Check if the program is syntactically valid.
Transform the program (=string) into a more suitable representation for further analysis (AST).
How to describe that an arithmetic expression is syntactically well-formed?
Examples.
1, 2, ...
1 + 2
(1 + 3) * 2
...
Let's be more formal.
E is an expression if and only if (iff)
E is a number
E is either of the form E1+E2, E1*E2 where E1 and E2 are expressions.
E is of the form (E1) where E1 is an expression.
Observation. We can use (context-free grammar) rules to describe expressions.
E -> 0
E -> 1
...
...
E -> E + E
E -> E * E
E -> (E)
The rules for numbers are tedious.
E -> N
N -> 0
...
N -> 9
N -> 0N
...
N -> 9N
Could be much simplified if we use regular expressions.
E -> ['0'-'9']+
where we make use of the following short-hands.
r+ = r r*
.
['0'-'9']
is a short-form for '0'|...|'9'
.
There are a number of further short-hands and notations to make context-free grammars more accessible. See Extended Backus–Naur form.
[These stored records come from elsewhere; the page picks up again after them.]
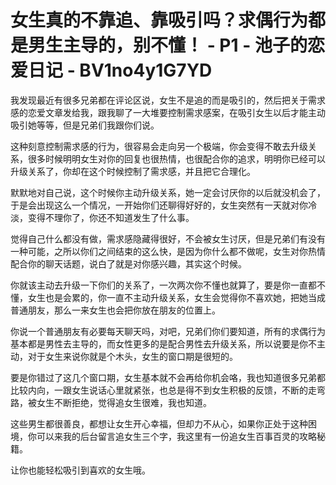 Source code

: # 女生真的不靠追、靠吸引吗？求偶行为都是男生主导的，别不懂！ - P1 - 池子的恋爱日记 - BV1no4y1G7YD

我发现最近有很多兄弟都在评论区说，女生不是追的而是吸引的，然后把关于需求感的恋爱文章发给我，跟我聊了一大堆要控制需求感案，在吸引女生以后才能主动吸引她等等，但是兄弟们我跟你们说。

这种刻意控制需求感的行为，很容易会走向另一个极端，你会变得不敢去升级关系，很多时候明明女生对你的回复也很热情，也很配合你的追求，明明你已经可以升级关系了，你却在这个时候控制了需求感，并且把它合理化。

默默地对自己说，这个时候你主动升级关系，她一定会讨厌你的以后就没机会了，于是会出现这么一个情况，一开始你们还聊得好好的，女生突然有一天就对你冷淡，变得不理你了，你还不知道发生了什么事。

觉得自己什么都没有做，需求感隐藏得很好，不会被女生讨厌，但是兄弟们有没有一种可能，之所以你们之间结束的这么快，是因为你什么都不做呢，女生对你热情配合你的聊天话题，说白了就是对你感兴趣，其实这个时候。

你就该主动去升级一下你们的关系了，一次两次你不懂也就算了，要是你一直都不懂，女生也是会累的，你一直不主动升级关系，女生会觉得你不喜欢她，把她当成普通朋友，那么一来女生也会把你放在朋友的位置上。

你说一个普通朋友有必要每天聊天吗，对吧，兄弟们你们要知道，所有的求偶行为基本都是男性去主导的，而女性更多的是配合男性去升级关系，所以说要是你不主动，对于女生来说你就是个木头，女生的窗口期是很短的。

要是你错过了这几个窗口期，女生基本就不会再给你机会咯，我也知道很多兄弟都比较内向，一跟女生说话心里就紧张，也总是得不到女生积极的反馈，不断的走弯路，被女生不断拒绝，觉得追女生很难，我也知道。

这些男生都很善良，都想让女生开心幸福，但却力不从心，如果你正处于这种困境，你可以来我的后台留言追女生三个字，我这里有一份追女生百事百灵的攻略秘籍。

让你也能轻松吸引到喜欢的女生哦。
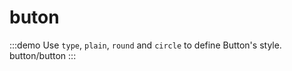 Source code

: # buton
:::demo Use `type`, `plain`, `round` and `circle` to define Button's style.
button/button
:::

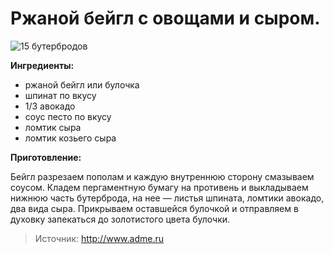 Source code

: # Ржаной бейгл с овощами и сыром.

![15 бутербродов](/images/Kulinar/Salad/buter_003.jpg '15 бутербродов')

**Ингредиенты:**

- ржаной бейгл или булочка
- шпинат по вкусу
- 1/3 авокадо
- соус песто по вкусу
- ломтик сыра
- ломтик козьего сыра

**Приготовление:**

Бейгл разрезаем пополам и каждую внутреннюю сторону смазываем соусом. Кладем пергаментную бумагу на противень и выкладываем нижнюю часть бутерброда, на нее — листья шпината, ломтики авокадо, два вида сыра. Прикрываем оставшейся булочкой и отправляем в духовку запекаться до золотистого цвета булочки.

> Источник: http://www.adme.ru
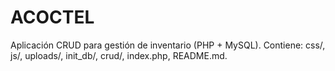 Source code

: # ACOCTEL
Aplicación CRUD para gestión de inventario (PHP + MySQL).
Contiene: css/, js/, uploads/, init_db/, crud/, index.php, README.md.
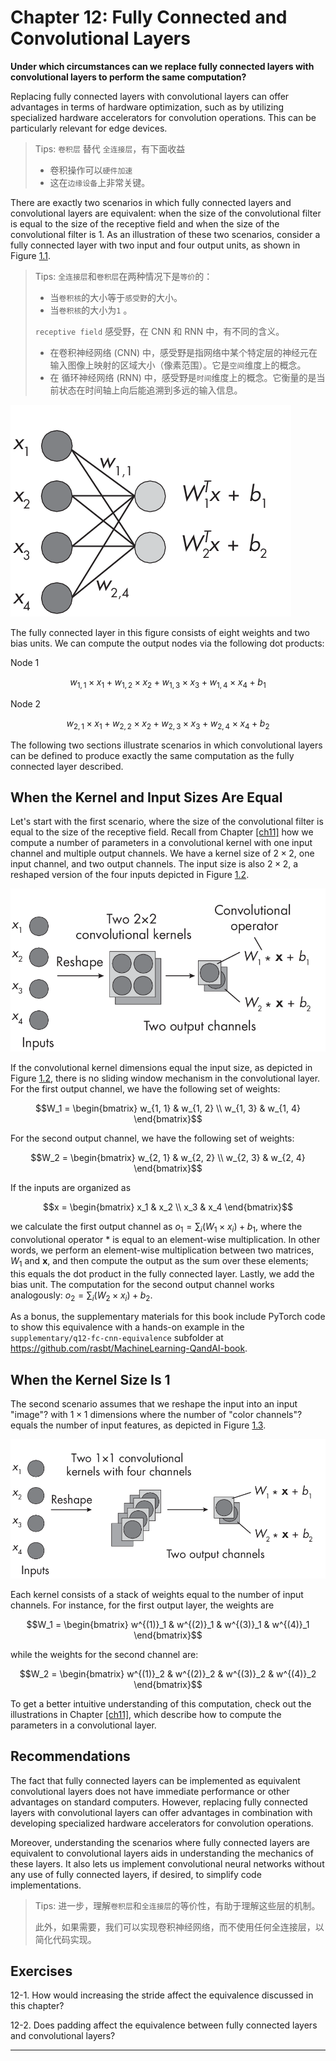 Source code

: 







# Chapter 12: Fully Connected and Convolutional Layers
[](#chapter-12-fully-connected-and-convolutional-layers)



**Under which circumstances can we replace fully connected layers with
convolutional layers to perform the same computation?**

Replacing fully connected layers with convolutional layers can offer
advantages in terms of hardware optimization, such as by utilizing
specialized hardware accelerators for convolution operations. This can
be particularly relevant for edge devices.

> Tips: `卷积层` 替代 `全连接层`，有下面收益
> - 卷积操作可以`硬件加速`
> - 这在`边缘设备`上非常关键。

There are exactly two scenarios in which fully connected layers and
convolutional layers are equivalent: when the size of the convolutional
filter is equal to the size of the receptive field and when the size of
the convolutional filter is 1. As an illustration of these two
scenarios, consider a fully connected layer with two input and four
output units, as shown in
Figure [1.1](#fig-ch12-fig01).

> Tips: `全连接层`和`卷积层`在两种情况下是`等价`的： 
>   - 当`卷积核`的大小等于`感受野`的大小。
>   - 当`卷积核`的大小为`1` 。
> 
> `receptive field` 感受野，在 CNN 和 RNN 中，有不同的含义。
> - 在卷积神经网络 (CNN) 中，感受野是指网络中某个特定层的神经元在输入图像上映射的区域大小（像素范围）。它是`空间`维度上的概念。
> - 在 循环神经网络 (RNN) 中，感受野是`时间`维度上的概念。它衡量的是当前状态在时间轴上向后能追溯到多远的输入信息。


<a id="fig-ch12-fig01"></a>

![Four inputs and two outputs connected via eight weight parameters](../images/ch12-fig01.png)

The fully connected layer in this figure consists of eight weights and
two bias units. We can compute the output nodes via the following dot
products:

Node 1

$$w_{1, 1} \times x_1 + w_{1, 2} \times x_2 + w_{1, 3} \times x_3 + w_{1, 4} \times x_4 + b_1$$

Node 2

$$w_{2, 1} \times x_1 + w_{2, 2} \times x_2 + w_{2, 3} \times x_3 + w_{2, 4} \times x_4 + b_2$$

The following two sections illustrate scenarios in which convolutional
layers can be defined to produce exactly the same computation as the
fully connected layer described.

## When the Kernel and Input Sizes Are Equal
[](#when-the-kernel-and-input-sizes-are-equal)

Let's start with the first scenario, where the size of the
convolutional filter is equal to the size of the receptive field. Recall
from Chapter [\[ch11\]](./ch11/_books_ml-q-and-ai-ch11.md)
how we compute a number of parameters in a convolutional kernel with one
input channel and multiple output channels. We have a kernel size of
$2×2$, one input channel, and two output channels. The input
size is also $2×2$, a reshaped version of the four inputs
depicted in Figure [1.2](#fig-ch12-fig02).

<a id="fig-ch12-fig02"></a>

![A convolutional layer with a 2x2 kernel that equals the input size and two output channels](../images/ch12-fig02.png)


If the convolutional kernel dimensions equal the input size, as depicted
in Figure [1.2](#fig-ch12-fig02), there is no sliding window mechanism in the
convolutional layer. For the first output channel, we have the following
set of weights:

$$W_1 = \begin{bmatrix} w_{1, 1} & w_{1, 2} \\ w_{1, 3} & w_{1, 4} \end{bmatrix}$$

For the second output channel, we have the following set of weights:

$$W_2 = \begin{bmatrix} w_{2, 1} & w_{2, 2} \\ w_{2, 3} & w_{2, 4} \end{bmatrix}$$

If the inputs are organized as

$$x = \begin{bmatrix} x_1 & x_2 \\ x_3 & x_4 \end{bmatrix}$$

we calculate the first output channel as $o_1 = \sum_i (W_1 \times x_i) + b_1$, where the convolutional operator \* is equal to
an element-wise multiplication. In other words, we perform an
element-wise multiplication between two matrices, $W_1$ and **x**, and
then compute the output as the sum over these elements; this equals the
dot product in the fully connected layer. Lastly, we add the bias unit.
The computation for the second output channel works analogously: $o_2 = \sum_i (W_2 \times x_i) + b_2$.

As a bonus, the supplementary materials for this book include PyTorch
code to show this equivalence with a hands-on example in the
`supplementary/q12-fc-cnn-equivalence` subfolder at
<https://github.com/rasbt/MachineLearning-QandAI-book>.

## When the Kernel Size Is 1
[](#when-the-kernel-size-is-1)

The second scenario assumes that we reshape the input into an input
"image"? with $1×1$ dimensions where the number of "color
channels"? equals the number of input features, as depicted in
Figure [1.3](#fig-ch12-fig03).

<a id="fig-ch12-fig03"></a>

![The number of output nodes equals the number of channels if the kernel size is equal to the input size.](../images/ch12-fig03.png)

Each kernel consists of a stack of weights equal to the number of input
channels. For instance, for the first output layer, the weights are

$$W_1 = \begin{bmatrix} w^{(1)}_1 & w^{(2)}_1 & w^{(3)}_1 & w^{(4)}_1 \end{bmatrix}$$

while the weights for the second channel are:

$$W_2 = \begin{bmatrix} w^{(1)}_2 & w^{(2)}_2 & w^{(3)}_2 & w^{(4)}_2 \end{bmatrix}$$

To get a better intuitive understanding of this computation, check out
the illustrations in Chapter [\[ch11\]](./ch11/_books_ml-q-and-ai-ch11.md), which describe how to compute the parameters in a
convolutional layer.

## Recommendations
[](#recommendations)

The fact that fully connected layers can be implemented as equivalent
convolutional layers does not have immediate performance or other
advantages on standard computers. However, replacing fully connected
layers with convolutional layers can offer advantages in combination
with developing specialized hardware accelerators for convolution
operations.

Moreover, understanding the scenarios where fully connected layers are
equivalent to convolutional layers aids in understanding the mechanics
of these layers. It also lets us implement convolutional neural networks
without any use of fully connected layers, if desired, to simplify code
implementations.

> Tips: 进一步，理解`卷积层`和`全连接层`的等价性，有助于理解这些层的机制。
> 
> 此外，如果需要，我们可以实现卷积神经网络，而不使用任何全连接层，以简化代码实现。

## Exercises
[](#exercises)

12-1. How would increasing the stride affect the equivalence discussed
in this chapter?

12-2. Does padding affect the equivalence between fully connected layers
and convolutional layers?


------------------------------------------------------------------------

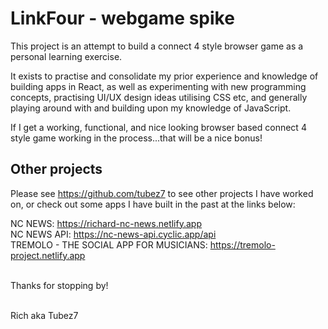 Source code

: # LinkFour - webgame spike

This project is an attempt to build a connect 4 style browser game as a personal learning exercise. 

It exists to practise and consolidate my prior experience and knowledge of building apps in React, as well as experimenting with new programming concepts, practising UI/UX design ideas utilising CSS etc, and generally playing around with and building upon my knowledge of JavaScript.

If I get a working, functional, and nice looking browser based connect 4 style game working in the process...that will be a nice bonus! 
 
## Other projects

Please see https://github.com/tubez7 to see other projects I have worked on, or check out some apps I have built in the past at the links below:

NC NEWS: https://richard-nc-news.netlify.app \
NC NEWS API: https://nc-news-api.cyclic.app/api \
TREMOLO - THE SOCIAL APP FOR MUSICIANS: https://tremolo-project.netlify.app

 \
Thanks for stopping by! 

 \
Rich aka Tubez7
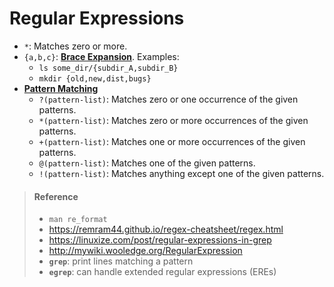 # Regular Expressions

- `*`: Matches zero or more.
- `{a,b,c}`: [**Brace Expansion**](https://www.gnu.org/software/bash/manual/html_node/Brace-Expansion.html). Examples:
  - `ls some_dir/{subdir_A,subdir_B}`
  - `mkdir {old,new,dist,bugs}`
- [**Pattern Matching**](https://www.gnu.org/software/bash/manual/html_node/Pattern-Matching.html)
  - `?(pattern-list)`: Matches zero or one occurrence of the given patterns.
  - `*(pattern-list)`: Matches zero or more occurrences of the given patterns.
  - `+(pattern-list)`: Matches one or more occurrences of the given patterns.
  - `@(pattern-list)`: Matches one of the given patterns.
  - `!(pattern-list)`: Matches anything except one of the given patterns.



> #### Reference
> - `man re_format`
> - https://remram44.github.io/regex-cheatsheet/regex.html
> - https://linuxize.com/post/regular-expressions-in-grep
> - http://mywiki.wooledge.org/RegularExpression
> - **`grep`**: print lines matching a pattern
> - **`egrep`**: can handle extended regular expressions (EREs) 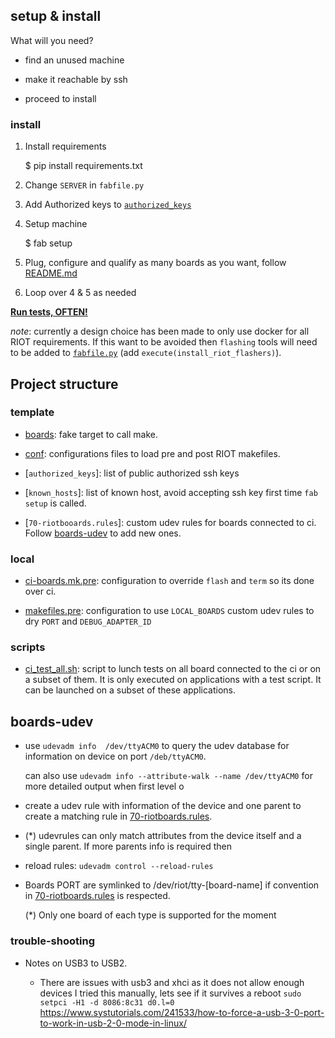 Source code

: 
## setup & install

What will you need?

- find an unused machine

- make it reachable by ssh

- proceed to install

### install

1. Install requirements

    $ pip install requirements.txt

1. Change `SERVER` in `fabfile.py`

1. Add Authorized keys to [`authorized_keys`](template/authorized_keys)

1. Setup machine

    $ fab setup

1. Plug, configure and qualify as many boards as you want, follow [README.md](template/README.md)

1. Loop over 4 & 5 as needed

[**Run tests, OFTEN!**](scripts/README.md)

_note_: currently a design choice has been made to only use docker for all
RIOT requirements. If this want to be avoided then `flashing` tools will
need to be added to [`fabfile.py`](fabfile.py) (add `execute(install_riot_flashers)`).

## Project structure

### template

- [boards](template/boards): fake target to call make.

- [conf](template/conf): configurations files to load pre and post RIOT makefiles.

- [`authorized_keys`]: list of public authorized ssh keys

- [`known_hosts`]: list of known host, avoid accepting ssh key first time `fab setup`
  is called.

- [`70-riotbooards.rules`]: custom udev rules for boards connected to ci. Follow
  [boards-udev] to add new ones.

### local

- [ci-boards.mk.pre](local/ci-boards.mk.pre): configuration to override `flash`
  and `term` so its done over ci.

- [makefiles.pre](local/makefiles.pre): configuration to use `LOCAL_BOARDS`
   custom udev rules to dry `PORT` and `DEBUG_ADAPTER_ID`

### scripts

- [ci_test_all.sh](scripts/ci_test_all.sh): script to lunch tests on all board
   connected to the ci or on a subset of them. It is only executed on
   applications with a test script. It can be launched on a subset of these
   applications.

## boards-udev
[boards-udev]: #boards-udev

- use `udevadm info  /dev/ttyACM0` to query the udev database for information on 
  device on port `/deb/ttyACM0`.

  can also use `udevadm info --attribute-walk --name /dev/ttyACM0` for more detailed
  output when first level o 

- create a udev rule with information of the device and one parent to create a
  matching rule in [70-riotboards.rules](template/70-riotboards.rules).

- (*) udevrules can only match attributes from the device itself and a single parent.
  If more parents info is required then 

- reload rules: `udevadm control --reload-rules`

- Boards PORT are symlinked to /dev/riot/tty-[board-name] if convention in [70-riotboards.rules](template/70-riotboards.rules) is respected.

  (*) Only one board of each type is supported for the moment

### trouble-shooting

- Notes on USB3 to USB2.

    - There are issues with usb3 and xhci as it does not allow enough devices
      I tried this manually, lets see if it survives a reboot
      `sudo setpci -H1 -d 8086:8c31 d0.l=0`
      https://www.systutorials.com/241533/how-to-force-a-usb-3-0-port-to-work-in-usb-2-0-mode-in-linux/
We loosely follow EBNF. For brevity, we only consider the numbers 0, 1 and 2.
N ::= 0 | 1 | 2
E ::= N | (E) | E + E | E * E
We refer to N and E as non-terminal symbols and 0, 1, 2, (, ), + und * as terminal symbols.
Anything you notice? The EBNF grammar is ambiguous. Ambiguous means here that for the same word, we find two derivations using the above rules.
(1)
E
-> E + E
-> N + E
-> 1 + E
-> 1 + E * E
-> 1 + N * E
-> 1 + 2 * E
-> 1 + 2 * N
-> 1 + 2 * 1
(2)
E
-> E * E
-> E + E * E
-> 1 + E * E
-> 1 + 2 * E
-> 1 + 2 * 1
What is the consequence of ambiguity? In case of (1), we interpret "1 + 2 * 1" as 1 + (2 * 1)
. In case of (2), we interpret "1 + 2 * 1" as (1 + 2) * 1
.
Unambiguity of a grammar is therefore important. Otherwise, compiler A (Oracle) might follow the interpretation (1) and compiler B (Microsoft) follows the interpretation (2). The same programm will be interpreted differently!
How to resolve the ambiguity for our example? In general, we assume that *
binds tigher than +
. This can be enforced via the following grammar.
E ::= E + T | T
T ::= T * F | F
F ::= N | (E)
Recall the above example.
E
-> E + T
-> E + T * F
-> T + T * F
-> F + T * F
-> F + F * F
-> N + F * F
-> 1 + F * F
-> 1 + N * F
-> 1 + 2 * F
-> 1 + 2 * N
-> 1 + 2 * 1
Interpretation is 1 + (2 * 1)
.
A derivation can be represented as a parse tree.
Idea:
Each rule consists of a left-hand side (non-terminal) and a right-hand side (mix of terminals and non-terminals).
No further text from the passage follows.